Para ese entonces era un lugar casi virgen, muy pocos lo conocían, los pequeños edificios alrededor estaban casi vacíos y las pocas personas ahí eran extranjeras. Alejado de cualquier ciudad y rodeado de selva, en las noches podías salir de la habitación, mirar al cielo y ver las miles de estrellas que normalmente en la ciudad no puedes. Era una oscuridad que no podías profanar, durante la noche llegaban guardias encargados de que los huéspedes en las habitaciones cerraran sus cortinas o apagaran las luces, era un lugar donde las tortugas marinas salían para anidar, era normal despertar y ver frente a tu cuarto un nuevo monte de arena rodeado de piedras que marcaban los nidos y no tardaba mucho en que llegara el encargado a marcar con un letrero la fecha de anidación y el día exacto del nacimiento de las tortugas, quizás era su principal atracción pero yo en general me enamoré de todo. 

A lo mejor no solo era la belleza del lugar, el azul intenso del mar, el sonido de las olas, la suave arena o el viento cálido  lo que me hacía añorar tanto ese lugar, si no los momento que pase ahí junto con toda mi familia, era la tranquilidad y felicidad que pasamos ahí. 

Era ese madrugar antes de que saliera el sol para escabullirme a la orilla del mar ganando mi lugar principal para ver el amanecer, mirar los cambios de colores y cómo vuelve a la vida un día más, esperar el momento exacto para tomar la foto del paisaje mas hermoso que nadie mas vio, caminar por toda la orilla con la primera luz del sol, regresar al cuarto y sentir el olor del huevo frito que mi abuela preparaba para todos, tomar un café junto con mi abuelo mientras me enseñaba el dibujo nuevo que realizó esa mañana desde el balcón, despertar a mis padres y prepararnos para ir a la playa que no era exactamente la que quedaba frente al hotel pues el mar que teníamos de frente era bravo y lleno de rocas, pero donde a un par de kilómetros atrás sobre la misma calle estaba el balneario publico, la playa real, con aguas cristalinas y calmadas, libre de piedras. Sumergirme en el mar, alimentar a los peces, comer un poco de botana y beber algo bajo la sombra de unas palmeras. Caminar de regreso a la habitación, turnarnos para usar el baño, almorzar y luego planear lo que haríamos esa tarde, que a veces era viajar a la ciudad turística mas cercana de ahí para comprar souvenirs para nosotros mismos, o alguna que otra tontería, que en mi caso siempre fue un peluche de algún animal marino.
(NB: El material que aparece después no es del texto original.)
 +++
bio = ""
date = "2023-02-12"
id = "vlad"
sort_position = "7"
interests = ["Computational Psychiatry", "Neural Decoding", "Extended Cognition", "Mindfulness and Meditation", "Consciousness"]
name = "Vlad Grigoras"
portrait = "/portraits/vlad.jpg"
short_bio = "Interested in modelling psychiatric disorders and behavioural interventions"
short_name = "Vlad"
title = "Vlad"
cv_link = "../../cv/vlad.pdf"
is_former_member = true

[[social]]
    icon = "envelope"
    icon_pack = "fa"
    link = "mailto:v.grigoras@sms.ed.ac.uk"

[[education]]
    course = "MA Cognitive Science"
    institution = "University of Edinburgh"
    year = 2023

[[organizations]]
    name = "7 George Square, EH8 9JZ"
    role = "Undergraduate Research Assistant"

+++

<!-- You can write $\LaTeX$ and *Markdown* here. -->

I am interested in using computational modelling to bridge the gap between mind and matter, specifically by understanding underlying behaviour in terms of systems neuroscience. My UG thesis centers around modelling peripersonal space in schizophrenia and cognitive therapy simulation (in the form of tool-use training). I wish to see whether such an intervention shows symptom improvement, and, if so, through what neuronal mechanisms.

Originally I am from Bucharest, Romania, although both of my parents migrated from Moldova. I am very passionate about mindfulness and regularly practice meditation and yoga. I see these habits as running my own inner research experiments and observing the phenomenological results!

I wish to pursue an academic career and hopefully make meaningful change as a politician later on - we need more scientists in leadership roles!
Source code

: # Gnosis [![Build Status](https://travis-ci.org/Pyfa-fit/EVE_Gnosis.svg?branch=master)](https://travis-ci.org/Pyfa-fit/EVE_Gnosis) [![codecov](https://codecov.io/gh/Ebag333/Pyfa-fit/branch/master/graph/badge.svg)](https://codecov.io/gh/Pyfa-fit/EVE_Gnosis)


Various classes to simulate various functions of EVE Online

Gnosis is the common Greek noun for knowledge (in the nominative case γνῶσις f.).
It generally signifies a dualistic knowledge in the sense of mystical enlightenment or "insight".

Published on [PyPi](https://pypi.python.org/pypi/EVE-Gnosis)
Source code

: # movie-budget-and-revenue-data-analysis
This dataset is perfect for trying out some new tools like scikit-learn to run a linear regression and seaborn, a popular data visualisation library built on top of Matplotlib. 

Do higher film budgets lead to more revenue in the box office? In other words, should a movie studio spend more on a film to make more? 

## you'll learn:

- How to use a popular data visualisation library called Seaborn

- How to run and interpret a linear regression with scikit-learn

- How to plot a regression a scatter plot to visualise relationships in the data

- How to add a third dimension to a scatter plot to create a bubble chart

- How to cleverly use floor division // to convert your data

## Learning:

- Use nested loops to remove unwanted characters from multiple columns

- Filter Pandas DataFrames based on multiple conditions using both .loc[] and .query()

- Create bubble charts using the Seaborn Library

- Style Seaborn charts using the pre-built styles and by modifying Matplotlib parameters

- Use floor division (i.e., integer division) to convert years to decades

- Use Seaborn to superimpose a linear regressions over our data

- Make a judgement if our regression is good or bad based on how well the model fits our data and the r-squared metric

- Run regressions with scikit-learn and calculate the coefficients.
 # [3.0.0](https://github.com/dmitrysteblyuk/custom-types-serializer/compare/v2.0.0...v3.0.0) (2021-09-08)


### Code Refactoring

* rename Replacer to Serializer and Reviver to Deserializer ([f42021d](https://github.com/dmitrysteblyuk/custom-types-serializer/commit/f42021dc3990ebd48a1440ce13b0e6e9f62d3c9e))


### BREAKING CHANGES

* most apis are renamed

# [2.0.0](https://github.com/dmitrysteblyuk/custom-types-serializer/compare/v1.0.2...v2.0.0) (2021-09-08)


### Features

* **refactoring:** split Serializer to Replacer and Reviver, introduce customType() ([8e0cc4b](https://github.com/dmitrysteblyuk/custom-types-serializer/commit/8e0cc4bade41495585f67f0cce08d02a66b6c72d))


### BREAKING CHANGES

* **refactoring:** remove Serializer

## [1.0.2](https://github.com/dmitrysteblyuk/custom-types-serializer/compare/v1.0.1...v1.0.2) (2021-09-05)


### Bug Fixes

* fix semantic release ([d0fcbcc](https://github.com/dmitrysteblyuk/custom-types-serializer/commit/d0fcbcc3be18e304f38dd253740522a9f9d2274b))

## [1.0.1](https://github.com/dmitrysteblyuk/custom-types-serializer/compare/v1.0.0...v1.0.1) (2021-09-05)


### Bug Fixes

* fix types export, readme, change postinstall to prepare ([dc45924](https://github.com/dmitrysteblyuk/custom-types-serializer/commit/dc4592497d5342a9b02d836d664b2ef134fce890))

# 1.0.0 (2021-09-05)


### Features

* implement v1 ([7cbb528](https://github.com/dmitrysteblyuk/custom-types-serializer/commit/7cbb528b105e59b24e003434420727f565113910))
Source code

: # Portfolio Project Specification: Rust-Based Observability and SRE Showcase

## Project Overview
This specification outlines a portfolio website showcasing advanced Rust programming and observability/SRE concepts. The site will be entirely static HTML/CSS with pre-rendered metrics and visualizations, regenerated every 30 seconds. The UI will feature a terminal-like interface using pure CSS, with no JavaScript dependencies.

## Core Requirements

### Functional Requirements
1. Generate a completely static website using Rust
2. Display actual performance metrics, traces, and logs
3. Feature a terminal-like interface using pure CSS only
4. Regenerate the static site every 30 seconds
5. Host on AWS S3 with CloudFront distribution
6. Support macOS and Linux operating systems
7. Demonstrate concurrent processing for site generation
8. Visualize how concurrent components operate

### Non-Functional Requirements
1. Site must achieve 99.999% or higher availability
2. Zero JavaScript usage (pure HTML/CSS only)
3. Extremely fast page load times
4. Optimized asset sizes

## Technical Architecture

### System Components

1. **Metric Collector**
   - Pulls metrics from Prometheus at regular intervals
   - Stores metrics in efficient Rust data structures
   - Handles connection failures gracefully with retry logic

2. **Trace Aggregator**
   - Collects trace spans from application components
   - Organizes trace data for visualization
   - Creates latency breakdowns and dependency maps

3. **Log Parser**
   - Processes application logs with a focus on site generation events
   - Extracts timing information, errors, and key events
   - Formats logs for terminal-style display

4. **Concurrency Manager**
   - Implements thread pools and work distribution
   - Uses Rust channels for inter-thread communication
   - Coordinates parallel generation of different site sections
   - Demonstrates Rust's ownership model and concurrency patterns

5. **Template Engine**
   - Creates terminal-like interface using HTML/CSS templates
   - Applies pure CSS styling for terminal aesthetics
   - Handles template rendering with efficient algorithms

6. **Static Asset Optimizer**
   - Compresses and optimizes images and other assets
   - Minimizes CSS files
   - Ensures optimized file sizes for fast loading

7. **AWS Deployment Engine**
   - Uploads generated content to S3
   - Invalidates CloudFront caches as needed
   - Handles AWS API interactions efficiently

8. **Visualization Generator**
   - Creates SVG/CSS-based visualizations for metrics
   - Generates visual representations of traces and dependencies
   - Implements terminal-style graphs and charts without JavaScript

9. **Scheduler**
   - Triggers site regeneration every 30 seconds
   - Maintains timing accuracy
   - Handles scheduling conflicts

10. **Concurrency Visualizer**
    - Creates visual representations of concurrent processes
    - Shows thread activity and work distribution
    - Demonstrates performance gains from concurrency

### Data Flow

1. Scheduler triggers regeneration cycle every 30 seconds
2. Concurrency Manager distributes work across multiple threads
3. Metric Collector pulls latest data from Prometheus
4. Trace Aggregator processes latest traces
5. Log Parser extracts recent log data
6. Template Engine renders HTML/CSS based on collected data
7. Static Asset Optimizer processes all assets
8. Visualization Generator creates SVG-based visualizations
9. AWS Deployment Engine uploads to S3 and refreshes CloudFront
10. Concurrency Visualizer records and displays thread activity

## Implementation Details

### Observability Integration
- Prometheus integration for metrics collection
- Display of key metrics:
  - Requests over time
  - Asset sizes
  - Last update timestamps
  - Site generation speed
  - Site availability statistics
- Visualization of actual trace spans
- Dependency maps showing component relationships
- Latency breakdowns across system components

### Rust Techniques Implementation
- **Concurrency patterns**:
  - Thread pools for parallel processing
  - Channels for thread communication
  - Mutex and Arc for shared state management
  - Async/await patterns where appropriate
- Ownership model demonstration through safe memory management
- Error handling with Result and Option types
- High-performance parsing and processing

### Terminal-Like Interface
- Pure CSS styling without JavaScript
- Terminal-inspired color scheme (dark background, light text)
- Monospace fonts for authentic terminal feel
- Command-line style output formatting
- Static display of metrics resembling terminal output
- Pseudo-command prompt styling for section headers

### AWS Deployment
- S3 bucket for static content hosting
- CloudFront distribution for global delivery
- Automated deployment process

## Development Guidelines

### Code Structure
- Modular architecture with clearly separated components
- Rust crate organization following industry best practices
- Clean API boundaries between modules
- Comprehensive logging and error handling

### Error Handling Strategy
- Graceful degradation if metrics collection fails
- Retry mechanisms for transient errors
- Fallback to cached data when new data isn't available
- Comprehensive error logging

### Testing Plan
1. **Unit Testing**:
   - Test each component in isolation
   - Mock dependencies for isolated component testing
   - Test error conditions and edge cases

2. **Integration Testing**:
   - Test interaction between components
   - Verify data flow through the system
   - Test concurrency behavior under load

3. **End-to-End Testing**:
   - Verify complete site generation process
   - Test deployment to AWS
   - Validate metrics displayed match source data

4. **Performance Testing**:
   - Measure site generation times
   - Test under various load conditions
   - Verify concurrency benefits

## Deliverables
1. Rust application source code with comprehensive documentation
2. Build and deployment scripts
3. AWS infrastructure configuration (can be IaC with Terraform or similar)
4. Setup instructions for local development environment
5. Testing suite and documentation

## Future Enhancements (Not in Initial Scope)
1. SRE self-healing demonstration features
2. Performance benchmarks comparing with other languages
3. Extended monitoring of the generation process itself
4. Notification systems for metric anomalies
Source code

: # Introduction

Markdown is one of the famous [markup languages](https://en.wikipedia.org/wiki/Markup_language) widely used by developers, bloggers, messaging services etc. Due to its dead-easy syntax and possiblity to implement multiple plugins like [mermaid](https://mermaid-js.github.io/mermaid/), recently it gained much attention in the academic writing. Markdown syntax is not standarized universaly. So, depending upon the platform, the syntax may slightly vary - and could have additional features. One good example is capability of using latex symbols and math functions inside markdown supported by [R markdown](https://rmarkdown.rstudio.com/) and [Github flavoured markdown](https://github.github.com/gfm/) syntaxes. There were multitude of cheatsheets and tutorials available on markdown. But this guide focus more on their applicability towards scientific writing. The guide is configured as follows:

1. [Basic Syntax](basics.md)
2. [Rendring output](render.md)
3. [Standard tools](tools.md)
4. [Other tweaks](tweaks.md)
Visitar algún otro sitio cercano o simplemente tumbarnos en un camastro frente al mar toda la tarde platicando de tonterías, comiendo helado o jugando hasta que llegara la noche, cuando podías ver mapaches caminar alrededor del edificio o pequeños cangrejos ermitaños en la arena y esperar a que salga una tortuga para observar el procesos mientras escuchas la información que el encargado da a cerca de ella.  

Aquella primera vez recuerdo que lloré al instante antes de partir e implore a mis padres regresar, al año siguiente yo no lo olvidé y desde ese momento, casi siempre como regalo de mi cumpleaños, se volvió una costumbre de visitar

El mar se convirtió en mi cómplice, platicaba con esa playa a solas, le decía mis secretos mas profundos, mis alegrías y mis tristezas mientras veía como cambiaba a través del tiempo al igual que yo, parecía que me entendía y sentí como una parte de mí se quedó atrapada ahí,  una parte de mi corazón aun permanece ahí.

Fue un hábito de verano que duro catorce años y en cada uno de ellos me despedía del mar con la promesa "volveré" y así fue, hasta que un día no regresé.